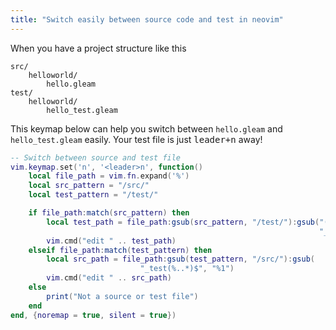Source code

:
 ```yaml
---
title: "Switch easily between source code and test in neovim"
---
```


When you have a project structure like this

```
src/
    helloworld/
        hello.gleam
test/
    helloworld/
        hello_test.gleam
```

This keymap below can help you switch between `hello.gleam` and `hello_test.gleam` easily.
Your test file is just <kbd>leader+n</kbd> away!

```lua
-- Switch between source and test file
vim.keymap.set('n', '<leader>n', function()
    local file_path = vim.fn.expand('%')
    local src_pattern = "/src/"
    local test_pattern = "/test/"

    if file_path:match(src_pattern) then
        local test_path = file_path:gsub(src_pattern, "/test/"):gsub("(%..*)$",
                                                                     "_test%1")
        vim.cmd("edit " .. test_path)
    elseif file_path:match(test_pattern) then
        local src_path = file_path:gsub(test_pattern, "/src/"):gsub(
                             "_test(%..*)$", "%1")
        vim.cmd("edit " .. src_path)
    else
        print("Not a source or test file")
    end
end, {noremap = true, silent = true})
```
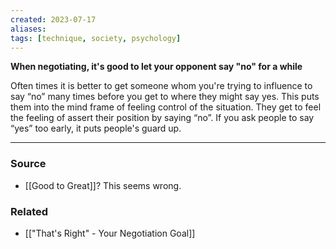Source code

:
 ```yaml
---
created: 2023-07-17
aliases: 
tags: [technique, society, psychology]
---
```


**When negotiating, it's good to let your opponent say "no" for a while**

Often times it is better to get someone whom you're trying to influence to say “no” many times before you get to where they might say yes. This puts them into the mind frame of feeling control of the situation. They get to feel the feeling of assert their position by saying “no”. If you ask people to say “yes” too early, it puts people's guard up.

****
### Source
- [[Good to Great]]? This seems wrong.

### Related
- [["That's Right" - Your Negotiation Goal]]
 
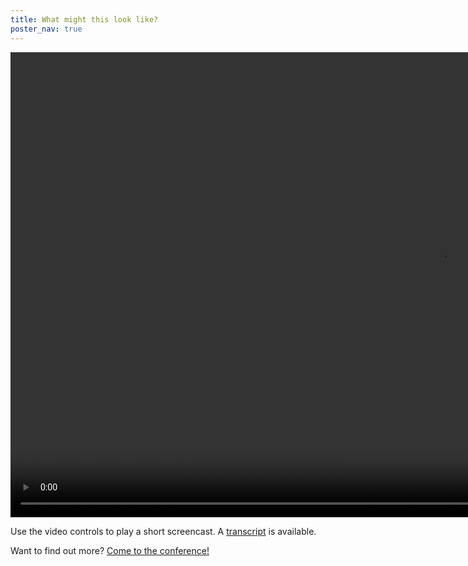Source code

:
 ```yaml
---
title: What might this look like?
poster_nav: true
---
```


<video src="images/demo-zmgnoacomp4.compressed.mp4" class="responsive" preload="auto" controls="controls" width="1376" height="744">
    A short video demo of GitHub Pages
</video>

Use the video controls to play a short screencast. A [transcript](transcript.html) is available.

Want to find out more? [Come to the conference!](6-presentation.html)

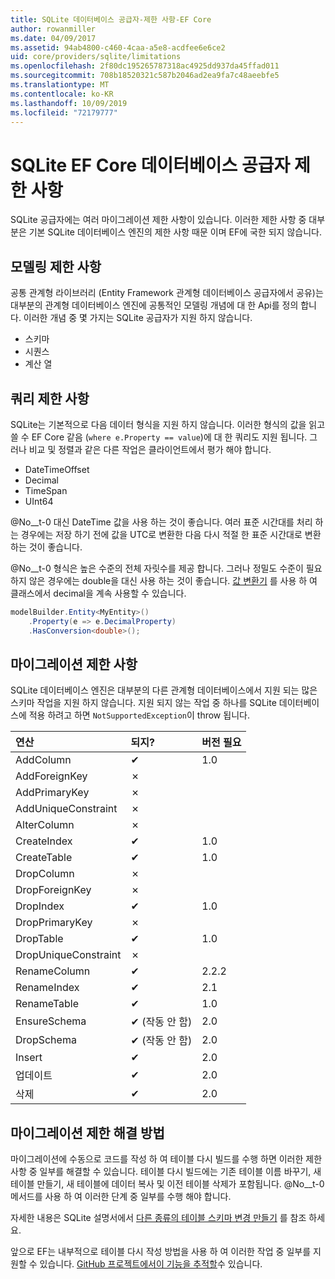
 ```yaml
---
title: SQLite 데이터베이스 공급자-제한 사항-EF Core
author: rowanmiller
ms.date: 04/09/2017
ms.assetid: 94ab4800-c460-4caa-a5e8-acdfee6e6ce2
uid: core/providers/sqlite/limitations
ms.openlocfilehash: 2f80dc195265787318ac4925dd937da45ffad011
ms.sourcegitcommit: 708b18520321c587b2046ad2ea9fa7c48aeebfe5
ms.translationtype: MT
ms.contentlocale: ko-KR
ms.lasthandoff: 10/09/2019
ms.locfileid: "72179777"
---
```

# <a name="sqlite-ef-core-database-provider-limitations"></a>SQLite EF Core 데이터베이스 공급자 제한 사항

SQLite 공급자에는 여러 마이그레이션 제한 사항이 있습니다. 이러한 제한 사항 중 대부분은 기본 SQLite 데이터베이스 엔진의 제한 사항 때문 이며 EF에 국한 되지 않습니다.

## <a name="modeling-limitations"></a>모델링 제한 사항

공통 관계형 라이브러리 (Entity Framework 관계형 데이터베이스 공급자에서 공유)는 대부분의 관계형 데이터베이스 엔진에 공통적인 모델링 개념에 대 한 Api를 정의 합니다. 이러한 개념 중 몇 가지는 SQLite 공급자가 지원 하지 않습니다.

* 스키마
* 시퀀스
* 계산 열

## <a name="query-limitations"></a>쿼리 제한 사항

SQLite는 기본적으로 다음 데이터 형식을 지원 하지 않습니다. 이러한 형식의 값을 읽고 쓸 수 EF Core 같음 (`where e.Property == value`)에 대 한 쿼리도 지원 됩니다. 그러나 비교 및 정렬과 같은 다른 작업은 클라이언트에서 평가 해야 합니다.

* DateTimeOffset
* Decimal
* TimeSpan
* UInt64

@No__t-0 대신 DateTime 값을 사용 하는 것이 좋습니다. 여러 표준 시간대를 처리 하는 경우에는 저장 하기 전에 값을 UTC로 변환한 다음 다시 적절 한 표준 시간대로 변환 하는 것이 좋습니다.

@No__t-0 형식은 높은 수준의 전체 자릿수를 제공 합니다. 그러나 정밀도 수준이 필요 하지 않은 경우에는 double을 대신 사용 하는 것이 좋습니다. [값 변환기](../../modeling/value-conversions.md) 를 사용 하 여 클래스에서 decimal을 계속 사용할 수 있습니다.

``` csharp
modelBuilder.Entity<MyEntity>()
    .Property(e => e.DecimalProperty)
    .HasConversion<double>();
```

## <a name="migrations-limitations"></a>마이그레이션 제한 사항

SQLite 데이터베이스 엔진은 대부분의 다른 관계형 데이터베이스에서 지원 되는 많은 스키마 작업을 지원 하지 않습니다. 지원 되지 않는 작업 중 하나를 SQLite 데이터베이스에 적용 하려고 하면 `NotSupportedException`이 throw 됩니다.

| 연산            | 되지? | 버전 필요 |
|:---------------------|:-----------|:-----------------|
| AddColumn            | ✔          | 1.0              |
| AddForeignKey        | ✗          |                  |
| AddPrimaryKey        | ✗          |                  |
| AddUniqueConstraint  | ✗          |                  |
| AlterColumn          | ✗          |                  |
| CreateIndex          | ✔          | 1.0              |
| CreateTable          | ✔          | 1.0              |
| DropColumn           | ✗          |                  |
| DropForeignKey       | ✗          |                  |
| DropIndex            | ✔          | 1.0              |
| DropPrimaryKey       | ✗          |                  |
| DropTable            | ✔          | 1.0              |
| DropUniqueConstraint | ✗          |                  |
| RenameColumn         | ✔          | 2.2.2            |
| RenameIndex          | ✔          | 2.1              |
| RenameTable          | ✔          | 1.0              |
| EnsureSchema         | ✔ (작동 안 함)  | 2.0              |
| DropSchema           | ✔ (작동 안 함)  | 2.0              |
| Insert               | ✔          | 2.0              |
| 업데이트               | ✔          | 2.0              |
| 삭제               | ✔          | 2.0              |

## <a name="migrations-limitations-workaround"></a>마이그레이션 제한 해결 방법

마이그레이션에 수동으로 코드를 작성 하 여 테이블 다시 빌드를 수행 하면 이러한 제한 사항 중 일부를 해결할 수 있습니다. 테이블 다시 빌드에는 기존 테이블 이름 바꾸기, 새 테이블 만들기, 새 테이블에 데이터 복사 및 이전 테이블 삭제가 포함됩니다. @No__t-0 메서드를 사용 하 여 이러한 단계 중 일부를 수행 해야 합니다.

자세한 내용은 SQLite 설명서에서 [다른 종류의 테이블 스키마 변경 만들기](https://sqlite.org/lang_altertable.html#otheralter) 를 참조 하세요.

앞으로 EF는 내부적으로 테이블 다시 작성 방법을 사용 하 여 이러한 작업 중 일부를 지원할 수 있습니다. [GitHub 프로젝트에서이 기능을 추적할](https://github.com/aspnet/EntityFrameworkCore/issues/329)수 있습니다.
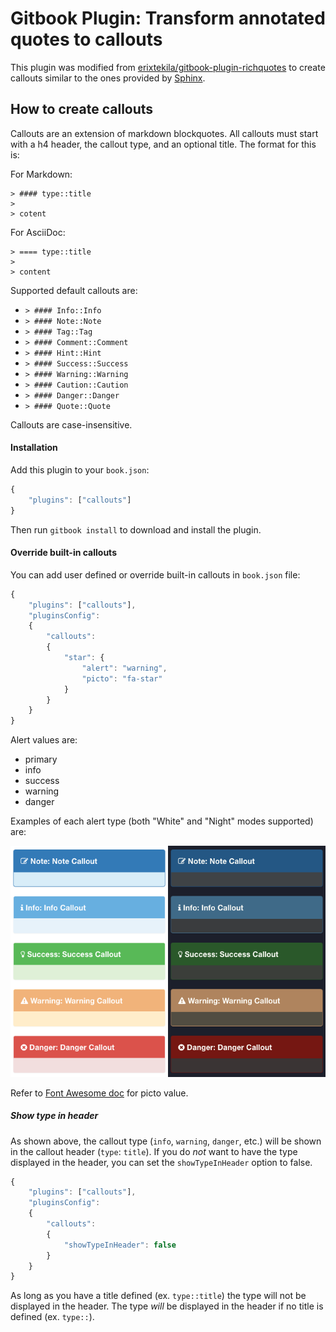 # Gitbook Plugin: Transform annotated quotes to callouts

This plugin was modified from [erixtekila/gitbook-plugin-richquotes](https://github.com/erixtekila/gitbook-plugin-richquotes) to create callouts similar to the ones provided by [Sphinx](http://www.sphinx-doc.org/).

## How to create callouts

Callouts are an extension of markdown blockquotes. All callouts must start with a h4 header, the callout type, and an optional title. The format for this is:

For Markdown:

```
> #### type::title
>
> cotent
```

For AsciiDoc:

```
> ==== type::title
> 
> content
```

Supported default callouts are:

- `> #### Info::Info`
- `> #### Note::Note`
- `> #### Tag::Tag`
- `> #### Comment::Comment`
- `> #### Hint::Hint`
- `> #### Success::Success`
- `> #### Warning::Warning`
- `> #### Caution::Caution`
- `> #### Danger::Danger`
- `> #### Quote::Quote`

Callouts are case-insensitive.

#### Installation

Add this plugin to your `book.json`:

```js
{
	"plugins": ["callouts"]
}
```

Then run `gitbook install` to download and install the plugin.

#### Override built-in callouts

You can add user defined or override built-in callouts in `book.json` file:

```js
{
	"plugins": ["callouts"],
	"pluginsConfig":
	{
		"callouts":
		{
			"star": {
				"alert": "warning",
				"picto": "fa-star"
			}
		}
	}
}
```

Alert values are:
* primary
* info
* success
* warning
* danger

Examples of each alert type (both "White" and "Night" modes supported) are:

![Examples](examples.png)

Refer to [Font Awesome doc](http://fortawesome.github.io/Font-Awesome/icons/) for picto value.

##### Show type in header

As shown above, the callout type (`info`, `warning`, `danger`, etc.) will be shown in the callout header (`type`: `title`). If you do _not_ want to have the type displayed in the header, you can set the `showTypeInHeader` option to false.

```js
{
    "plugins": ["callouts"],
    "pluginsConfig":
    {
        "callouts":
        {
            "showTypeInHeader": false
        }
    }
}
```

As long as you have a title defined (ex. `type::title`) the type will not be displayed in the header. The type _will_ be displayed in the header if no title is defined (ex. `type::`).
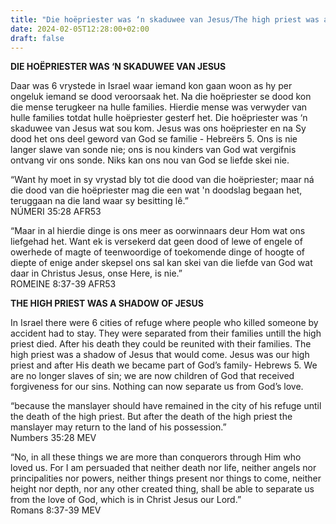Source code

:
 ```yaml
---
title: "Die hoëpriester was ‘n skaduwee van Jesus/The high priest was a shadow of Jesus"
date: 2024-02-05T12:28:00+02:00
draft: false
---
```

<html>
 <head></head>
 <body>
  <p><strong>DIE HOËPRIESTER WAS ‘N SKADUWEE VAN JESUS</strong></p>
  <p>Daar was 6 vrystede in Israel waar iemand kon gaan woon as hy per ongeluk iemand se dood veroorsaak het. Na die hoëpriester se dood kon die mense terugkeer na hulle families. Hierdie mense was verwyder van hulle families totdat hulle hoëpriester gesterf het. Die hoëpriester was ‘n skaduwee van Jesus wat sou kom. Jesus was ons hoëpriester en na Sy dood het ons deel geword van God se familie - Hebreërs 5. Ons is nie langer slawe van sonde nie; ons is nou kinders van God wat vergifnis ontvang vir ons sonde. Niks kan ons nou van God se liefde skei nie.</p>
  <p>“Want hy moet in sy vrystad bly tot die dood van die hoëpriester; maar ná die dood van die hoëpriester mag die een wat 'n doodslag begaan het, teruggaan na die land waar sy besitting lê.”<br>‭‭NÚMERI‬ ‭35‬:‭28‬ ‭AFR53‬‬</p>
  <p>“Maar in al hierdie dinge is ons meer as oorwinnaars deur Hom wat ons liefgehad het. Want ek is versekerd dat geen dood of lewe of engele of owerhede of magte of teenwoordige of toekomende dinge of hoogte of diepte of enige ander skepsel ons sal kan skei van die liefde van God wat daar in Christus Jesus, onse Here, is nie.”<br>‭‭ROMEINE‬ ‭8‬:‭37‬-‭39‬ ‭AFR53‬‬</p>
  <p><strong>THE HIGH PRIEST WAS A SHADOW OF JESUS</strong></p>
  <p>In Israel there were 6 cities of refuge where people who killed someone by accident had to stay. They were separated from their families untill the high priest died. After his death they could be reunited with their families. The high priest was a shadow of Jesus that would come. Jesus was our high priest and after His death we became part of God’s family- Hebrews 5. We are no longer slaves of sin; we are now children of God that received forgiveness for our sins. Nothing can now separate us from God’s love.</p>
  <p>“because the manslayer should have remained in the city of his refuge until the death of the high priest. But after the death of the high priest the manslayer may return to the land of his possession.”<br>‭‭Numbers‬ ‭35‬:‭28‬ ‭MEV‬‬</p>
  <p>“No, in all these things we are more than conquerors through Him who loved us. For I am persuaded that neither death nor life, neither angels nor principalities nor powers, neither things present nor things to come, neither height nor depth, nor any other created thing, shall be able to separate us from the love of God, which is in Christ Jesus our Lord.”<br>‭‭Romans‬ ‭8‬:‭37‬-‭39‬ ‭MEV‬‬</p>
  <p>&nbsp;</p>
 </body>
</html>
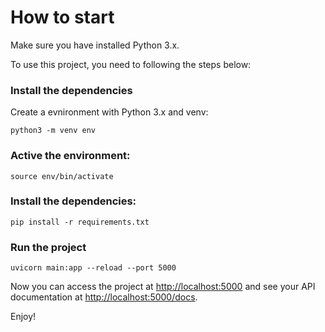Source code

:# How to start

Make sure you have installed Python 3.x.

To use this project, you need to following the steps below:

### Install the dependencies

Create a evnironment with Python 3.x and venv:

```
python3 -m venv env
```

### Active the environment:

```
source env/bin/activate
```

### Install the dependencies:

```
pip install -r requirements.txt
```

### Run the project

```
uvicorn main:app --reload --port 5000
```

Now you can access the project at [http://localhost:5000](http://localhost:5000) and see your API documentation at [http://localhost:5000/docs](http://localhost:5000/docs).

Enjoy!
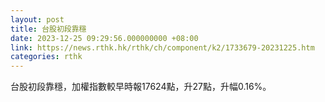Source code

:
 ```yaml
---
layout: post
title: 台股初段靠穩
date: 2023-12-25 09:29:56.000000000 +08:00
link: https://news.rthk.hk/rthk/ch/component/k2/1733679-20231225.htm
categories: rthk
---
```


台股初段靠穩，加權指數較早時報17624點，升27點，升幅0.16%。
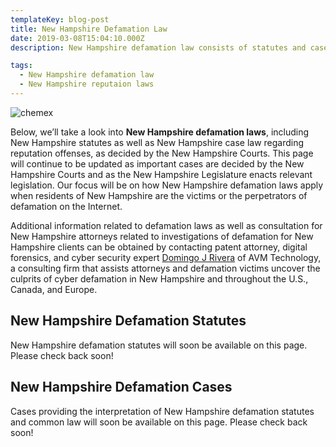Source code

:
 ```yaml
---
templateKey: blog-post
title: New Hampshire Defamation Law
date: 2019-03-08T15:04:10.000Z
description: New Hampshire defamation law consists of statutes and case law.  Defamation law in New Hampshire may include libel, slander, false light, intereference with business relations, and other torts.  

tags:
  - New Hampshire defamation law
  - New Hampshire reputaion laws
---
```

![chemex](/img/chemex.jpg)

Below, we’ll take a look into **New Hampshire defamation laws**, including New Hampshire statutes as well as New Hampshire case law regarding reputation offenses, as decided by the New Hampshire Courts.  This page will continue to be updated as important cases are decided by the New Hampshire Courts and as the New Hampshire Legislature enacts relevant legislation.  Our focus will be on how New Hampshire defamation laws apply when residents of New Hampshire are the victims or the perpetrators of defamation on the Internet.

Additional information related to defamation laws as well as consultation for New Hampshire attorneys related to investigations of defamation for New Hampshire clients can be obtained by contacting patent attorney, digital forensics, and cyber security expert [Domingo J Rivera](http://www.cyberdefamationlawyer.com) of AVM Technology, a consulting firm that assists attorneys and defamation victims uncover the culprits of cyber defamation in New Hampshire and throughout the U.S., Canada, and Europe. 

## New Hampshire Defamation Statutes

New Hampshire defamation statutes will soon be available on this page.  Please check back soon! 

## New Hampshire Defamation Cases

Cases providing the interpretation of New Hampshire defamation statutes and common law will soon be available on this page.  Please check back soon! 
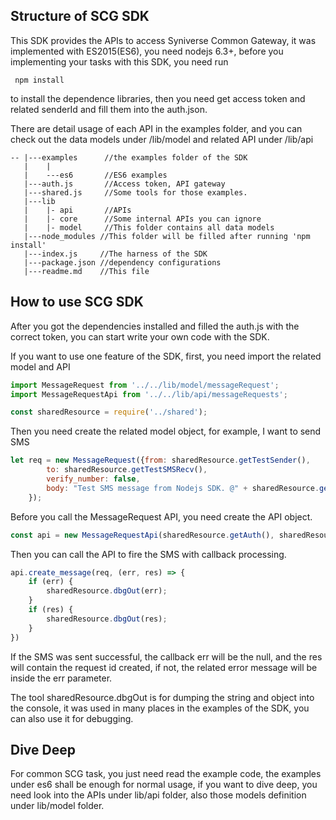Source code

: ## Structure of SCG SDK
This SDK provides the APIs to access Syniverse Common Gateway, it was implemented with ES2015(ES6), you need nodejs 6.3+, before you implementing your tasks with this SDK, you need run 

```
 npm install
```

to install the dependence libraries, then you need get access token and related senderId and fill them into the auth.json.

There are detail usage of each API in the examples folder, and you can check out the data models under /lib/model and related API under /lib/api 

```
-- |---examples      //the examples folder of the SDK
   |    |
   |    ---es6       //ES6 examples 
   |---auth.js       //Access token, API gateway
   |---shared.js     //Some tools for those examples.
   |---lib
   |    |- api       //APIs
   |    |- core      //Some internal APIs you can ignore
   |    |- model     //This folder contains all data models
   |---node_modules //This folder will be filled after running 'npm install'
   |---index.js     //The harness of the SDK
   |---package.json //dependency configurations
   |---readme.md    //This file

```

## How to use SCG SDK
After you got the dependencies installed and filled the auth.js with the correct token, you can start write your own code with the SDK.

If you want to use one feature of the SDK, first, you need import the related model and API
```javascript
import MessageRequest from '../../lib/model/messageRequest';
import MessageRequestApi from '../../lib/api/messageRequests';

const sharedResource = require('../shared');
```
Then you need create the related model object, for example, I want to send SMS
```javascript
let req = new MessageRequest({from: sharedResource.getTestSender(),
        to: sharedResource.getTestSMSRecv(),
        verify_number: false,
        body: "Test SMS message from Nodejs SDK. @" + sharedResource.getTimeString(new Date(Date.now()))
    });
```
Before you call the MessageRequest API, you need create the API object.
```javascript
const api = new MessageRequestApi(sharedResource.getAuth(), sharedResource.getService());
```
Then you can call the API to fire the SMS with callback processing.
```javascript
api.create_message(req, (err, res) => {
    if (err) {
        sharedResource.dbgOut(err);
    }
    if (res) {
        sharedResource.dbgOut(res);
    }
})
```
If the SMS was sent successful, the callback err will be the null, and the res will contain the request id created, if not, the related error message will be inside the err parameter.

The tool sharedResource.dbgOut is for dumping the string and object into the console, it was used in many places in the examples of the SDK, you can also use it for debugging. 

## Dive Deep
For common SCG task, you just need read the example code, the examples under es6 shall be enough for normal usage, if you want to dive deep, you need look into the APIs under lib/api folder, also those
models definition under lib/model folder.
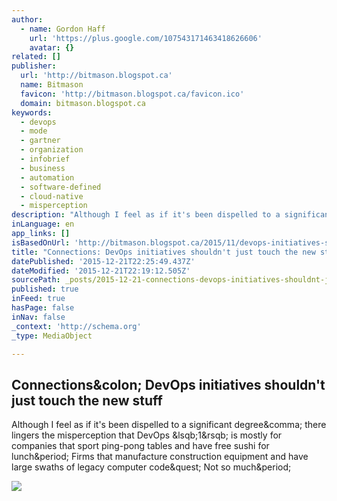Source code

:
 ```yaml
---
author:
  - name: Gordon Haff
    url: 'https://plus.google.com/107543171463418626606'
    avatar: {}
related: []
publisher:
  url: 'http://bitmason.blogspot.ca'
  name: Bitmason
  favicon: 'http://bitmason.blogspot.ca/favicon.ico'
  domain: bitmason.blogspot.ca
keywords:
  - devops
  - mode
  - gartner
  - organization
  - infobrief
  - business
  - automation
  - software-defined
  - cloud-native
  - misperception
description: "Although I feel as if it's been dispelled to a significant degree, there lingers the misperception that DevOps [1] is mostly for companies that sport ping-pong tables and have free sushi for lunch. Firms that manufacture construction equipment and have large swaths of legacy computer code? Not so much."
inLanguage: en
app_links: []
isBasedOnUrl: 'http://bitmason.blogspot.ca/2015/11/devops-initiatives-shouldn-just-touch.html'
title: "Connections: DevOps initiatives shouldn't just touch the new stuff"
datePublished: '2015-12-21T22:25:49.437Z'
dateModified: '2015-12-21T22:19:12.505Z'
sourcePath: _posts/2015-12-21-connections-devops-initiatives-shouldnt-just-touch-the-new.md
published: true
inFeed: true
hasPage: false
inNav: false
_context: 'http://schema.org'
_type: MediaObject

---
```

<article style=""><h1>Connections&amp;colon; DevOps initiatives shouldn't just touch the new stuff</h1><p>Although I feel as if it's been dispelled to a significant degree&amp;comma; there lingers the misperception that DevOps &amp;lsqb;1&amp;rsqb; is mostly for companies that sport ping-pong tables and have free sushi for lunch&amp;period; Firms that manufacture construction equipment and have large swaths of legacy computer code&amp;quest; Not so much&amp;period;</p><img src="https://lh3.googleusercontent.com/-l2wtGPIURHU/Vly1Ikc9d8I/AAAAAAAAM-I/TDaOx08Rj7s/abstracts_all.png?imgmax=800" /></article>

^^^^^^^^

## WHAT IS EXPECTED
Show all lines above holding "short".

## WRITTEN REPLY
    A short video demo of GitHub Pages
Use the video controls to play a short screencast. A [transcript](transcript.html) is available.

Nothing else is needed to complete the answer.